SOURCE MATERIAL below:

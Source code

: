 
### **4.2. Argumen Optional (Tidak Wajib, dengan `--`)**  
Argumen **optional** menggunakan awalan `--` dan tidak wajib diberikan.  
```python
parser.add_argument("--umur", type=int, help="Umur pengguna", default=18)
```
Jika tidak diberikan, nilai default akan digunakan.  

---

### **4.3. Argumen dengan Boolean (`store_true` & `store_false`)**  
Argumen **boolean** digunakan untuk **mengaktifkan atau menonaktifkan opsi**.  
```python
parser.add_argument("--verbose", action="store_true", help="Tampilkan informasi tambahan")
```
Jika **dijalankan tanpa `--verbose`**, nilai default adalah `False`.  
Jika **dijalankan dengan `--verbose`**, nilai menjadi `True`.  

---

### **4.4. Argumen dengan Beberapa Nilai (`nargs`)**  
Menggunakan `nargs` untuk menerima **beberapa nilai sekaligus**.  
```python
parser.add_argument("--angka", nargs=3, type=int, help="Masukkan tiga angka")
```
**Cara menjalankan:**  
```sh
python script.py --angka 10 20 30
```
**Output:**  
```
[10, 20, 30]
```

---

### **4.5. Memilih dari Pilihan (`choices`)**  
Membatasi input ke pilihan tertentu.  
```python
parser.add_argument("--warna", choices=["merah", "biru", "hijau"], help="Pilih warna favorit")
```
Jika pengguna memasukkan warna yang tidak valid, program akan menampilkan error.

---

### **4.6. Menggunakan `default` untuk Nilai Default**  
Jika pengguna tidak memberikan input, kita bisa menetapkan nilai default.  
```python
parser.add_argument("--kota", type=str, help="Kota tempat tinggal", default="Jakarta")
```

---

End of SOURCE MATERIAL.
SOURCE MATERIAL below:

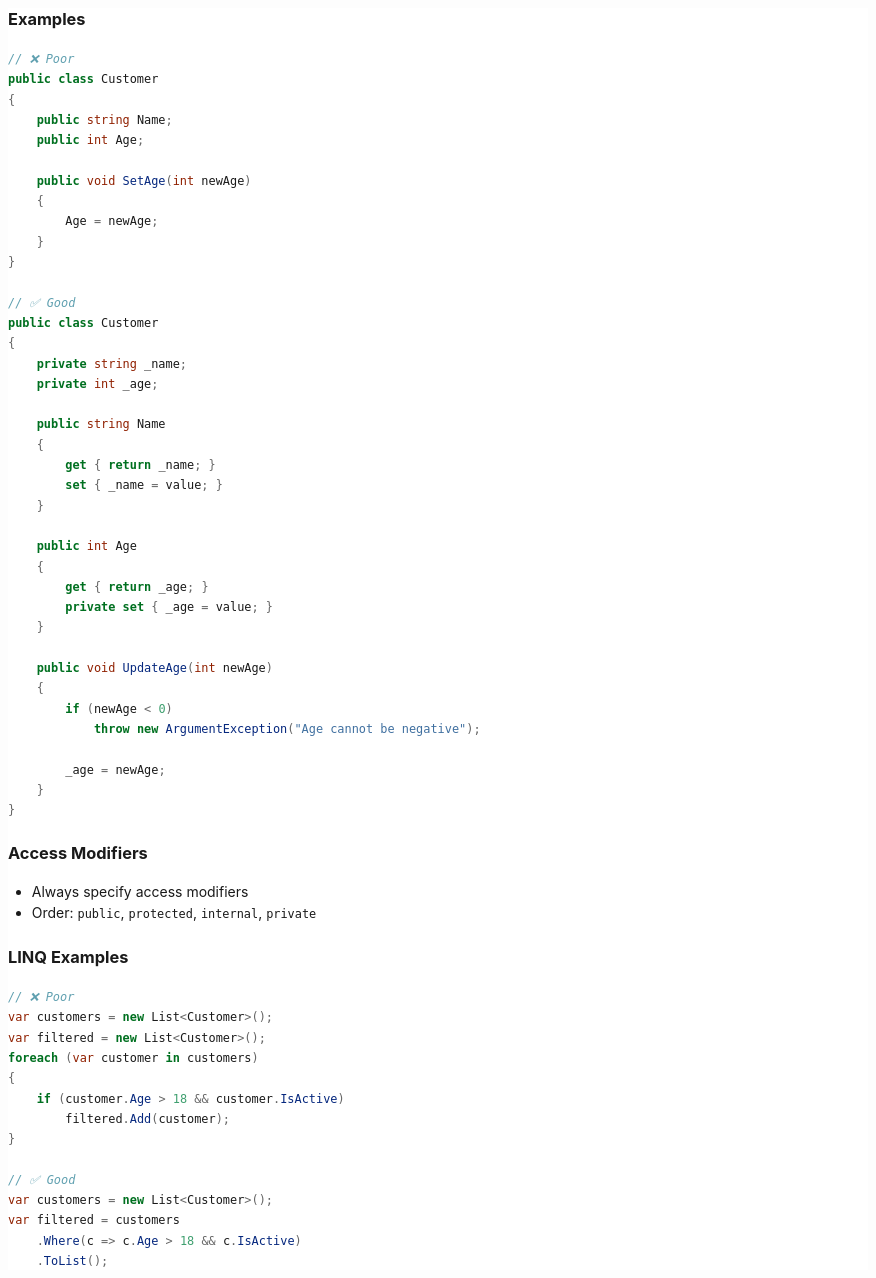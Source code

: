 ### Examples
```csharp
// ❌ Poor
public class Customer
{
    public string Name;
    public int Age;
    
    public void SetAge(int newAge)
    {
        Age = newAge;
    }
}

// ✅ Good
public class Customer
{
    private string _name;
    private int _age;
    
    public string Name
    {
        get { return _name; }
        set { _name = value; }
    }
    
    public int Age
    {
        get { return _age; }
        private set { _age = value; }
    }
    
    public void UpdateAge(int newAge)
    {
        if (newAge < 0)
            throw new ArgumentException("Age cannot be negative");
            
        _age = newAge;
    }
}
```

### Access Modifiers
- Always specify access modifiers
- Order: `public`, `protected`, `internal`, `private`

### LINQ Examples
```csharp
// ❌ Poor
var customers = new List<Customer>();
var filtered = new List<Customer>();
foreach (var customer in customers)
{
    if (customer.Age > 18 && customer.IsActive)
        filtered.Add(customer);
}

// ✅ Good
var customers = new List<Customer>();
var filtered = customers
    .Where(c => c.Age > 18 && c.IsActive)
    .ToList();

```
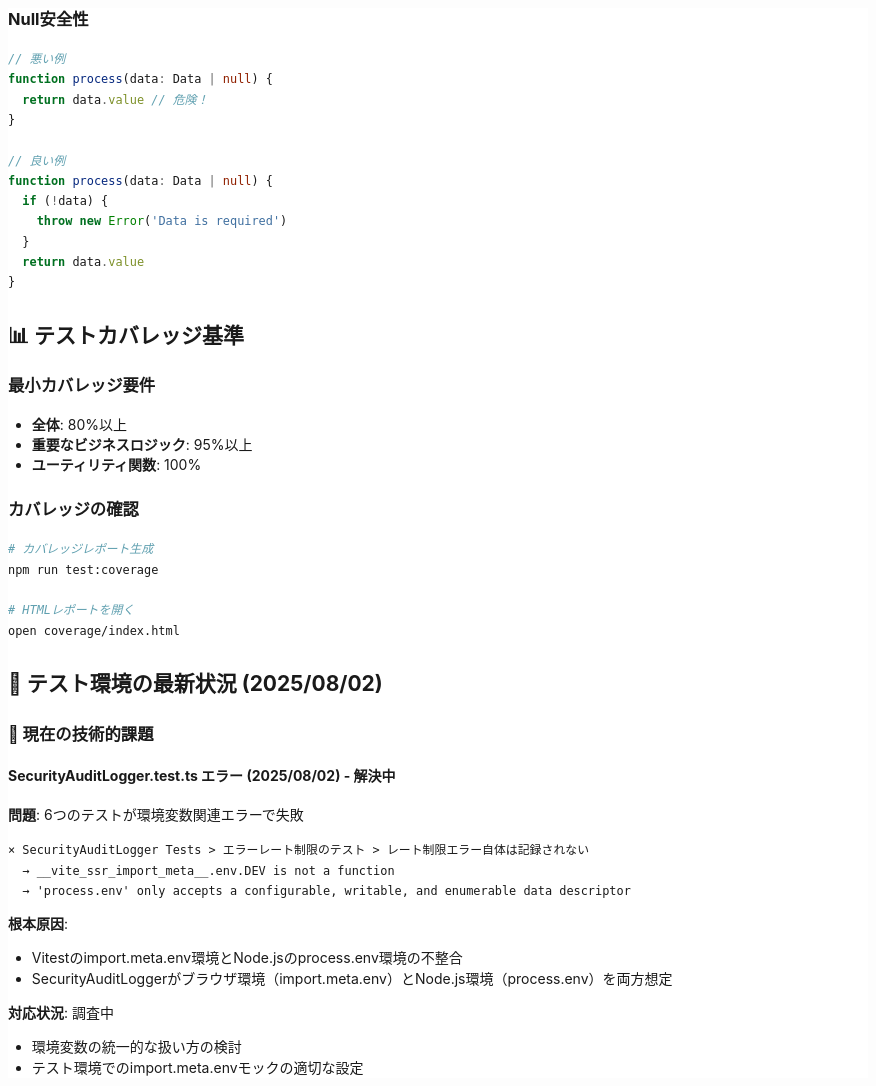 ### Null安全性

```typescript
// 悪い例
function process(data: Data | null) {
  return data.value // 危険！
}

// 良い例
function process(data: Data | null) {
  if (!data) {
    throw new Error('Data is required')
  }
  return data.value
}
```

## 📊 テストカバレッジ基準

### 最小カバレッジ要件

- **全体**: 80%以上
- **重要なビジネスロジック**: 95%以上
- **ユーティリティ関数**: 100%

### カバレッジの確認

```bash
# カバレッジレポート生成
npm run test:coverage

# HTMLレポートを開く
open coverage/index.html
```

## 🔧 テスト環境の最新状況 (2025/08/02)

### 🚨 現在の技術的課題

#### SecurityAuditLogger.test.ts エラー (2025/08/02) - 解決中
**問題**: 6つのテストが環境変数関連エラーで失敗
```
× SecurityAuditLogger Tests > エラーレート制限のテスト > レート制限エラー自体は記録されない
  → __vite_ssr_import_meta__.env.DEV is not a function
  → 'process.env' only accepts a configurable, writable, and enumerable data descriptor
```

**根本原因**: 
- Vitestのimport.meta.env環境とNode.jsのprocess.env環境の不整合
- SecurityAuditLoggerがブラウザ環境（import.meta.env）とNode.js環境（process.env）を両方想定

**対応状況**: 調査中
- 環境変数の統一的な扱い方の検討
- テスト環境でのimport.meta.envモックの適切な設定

End of SOURCE MATERIAL.
SOURCE MATERIAL below:

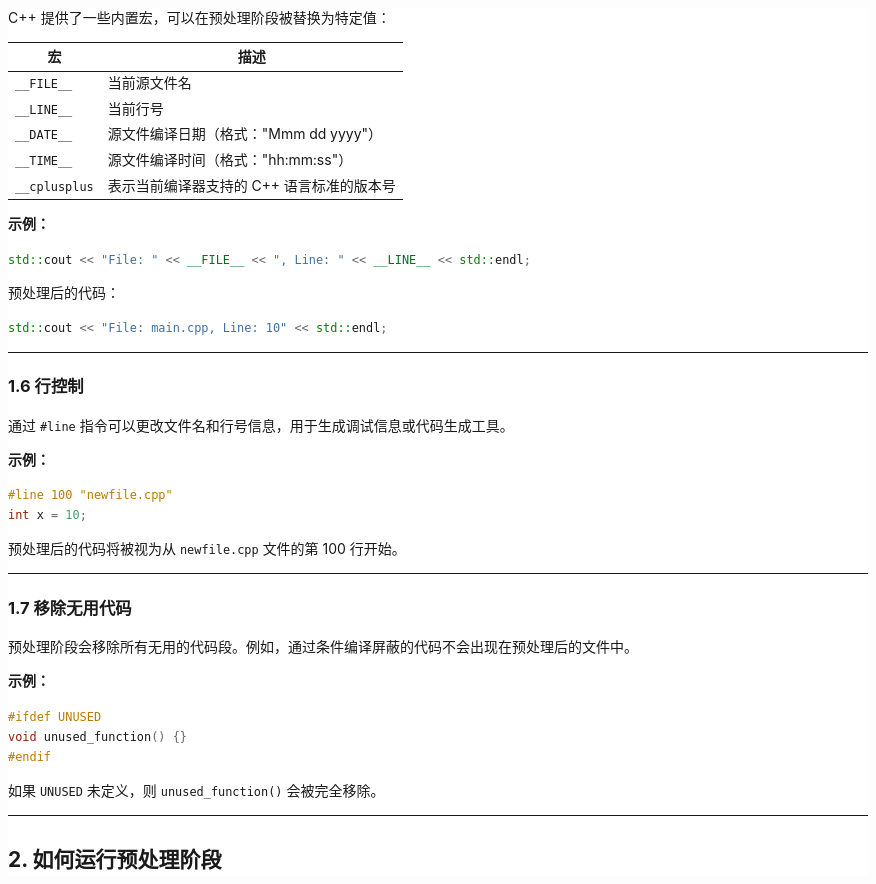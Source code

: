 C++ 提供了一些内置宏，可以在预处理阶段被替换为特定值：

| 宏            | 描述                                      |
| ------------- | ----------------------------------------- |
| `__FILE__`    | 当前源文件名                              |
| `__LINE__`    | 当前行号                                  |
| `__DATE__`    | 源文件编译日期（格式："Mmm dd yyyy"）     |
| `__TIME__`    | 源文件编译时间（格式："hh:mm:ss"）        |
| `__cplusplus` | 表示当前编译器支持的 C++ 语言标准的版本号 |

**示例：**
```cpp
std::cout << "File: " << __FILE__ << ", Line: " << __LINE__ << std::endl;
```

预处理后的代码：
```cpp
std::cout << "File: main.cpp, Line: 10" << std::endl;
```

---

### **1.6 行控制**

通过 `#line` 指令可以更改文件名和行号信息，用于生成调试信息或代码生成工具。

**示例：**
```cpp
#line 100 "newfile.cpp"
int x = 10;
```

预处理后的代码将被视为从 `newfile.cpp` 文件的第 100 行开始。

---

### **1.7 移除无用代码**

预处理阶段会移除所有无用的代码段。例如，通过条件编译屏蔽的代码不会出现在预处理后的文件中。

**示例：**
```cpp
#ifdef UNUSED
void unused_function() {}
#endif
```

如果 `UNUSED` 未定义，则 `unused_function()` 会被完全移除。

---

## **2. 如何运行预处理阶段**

End of SOURCE MATERIAL.

_WHAT YOU WILL DO_
Sift through the entries and copy every line with "choices".

_ANSWER FOR THIS EXERCISE_
### **4.5. Memilih dari Pilihan (`choices`)**  
parser.add_argument("--warna", choices=["merah", "biru", "hijau"], help="Pilih warna favorit")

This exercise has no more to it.